It Truly Did Happen (I Think)

I kid you not. It started with a subtle tingle along my left arm. "Just that sore arm" I thought. But I'll be darned if that rascal didn't read my mind and chirp, "Hey fellah, it's not your arm." Shocked in the way that you're shocked when you're driving and that precious container of coffee is tipping the wrong way and threatening to either besmirch your trousers or the passenger side floorboard, I jumped in my seat and nearly squished a sun-bathing squirrel in the process. Standing on my dashboard next to the happy Buddha who is front and center in my vehicle as if to ensure that the road I am traveling is safe stood this impish cricket, dressed to the nines and sporting a monocle that may have been fashionable pre-WWII. But on him it looked good. As did a certain churlish scowl that I suppose was meant to freeze me in my tracks. Instead I just chuckled and muttered "WTF." "Huh," said the little green rascal. "WTF? World Trade Federation?" deepening his scowl as he directed his beady gaze my way. "Not quite what I had in mind," I responded. And went saying, "Who are you - how'd you get in my truck - what do you want?"

The Cricket's Purpose

"What I want," his voice swirling in a slow chittering, "is to know who is writing your copy?" My copy, I thought to myself as I said, "I have no idea what you are talking about." "Don't play coy.
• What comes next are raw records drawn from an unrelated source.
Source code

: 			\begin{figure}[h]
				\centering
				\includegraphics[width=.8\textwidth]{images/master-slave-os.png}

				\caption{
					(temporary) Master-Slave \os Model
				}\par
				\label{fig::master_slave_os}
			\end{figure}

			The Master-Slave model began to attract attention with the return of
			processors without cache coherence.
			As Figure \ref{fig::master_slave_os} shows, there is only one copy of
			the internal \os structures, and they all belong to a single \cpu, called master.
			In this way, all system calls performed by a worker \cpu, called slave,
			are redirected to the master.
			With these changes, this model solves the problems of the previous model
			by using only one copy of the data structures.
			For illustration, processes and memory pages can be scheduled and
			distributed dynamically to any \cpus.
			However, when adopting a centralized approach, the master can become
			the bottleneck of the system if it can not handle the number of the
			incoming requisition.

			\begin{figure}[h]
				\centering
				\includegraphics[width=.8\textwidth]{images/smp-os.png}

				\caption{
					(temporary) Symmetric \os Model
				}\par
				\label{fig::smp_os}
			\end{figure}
It's unattractive and it portrays me as something of a sap." Considering that my itsy bitsy counterpart likely had a brain less sizable than something my three-year-old might find on the tip of his finger after a moment of nasal exploration I thought that such a portrayal wouldn't be difficult to accomplish. But lacking the desire to be mean-spirited I simply said, "You've gotta help me out here." "The blog," he said. "And..." I responded, with a disjointed pause after the single word utterance sounding too much like a pained teenage girl who was rolling her eyes while flinching when asked a painfully redonkulous question by an obtuse parent. Fortunately the cricket was too enraged with my reticence to be affronted by my simpish call out to things teen. He just maintained his interrogative course as I directed my 4-Runner to the next appointment.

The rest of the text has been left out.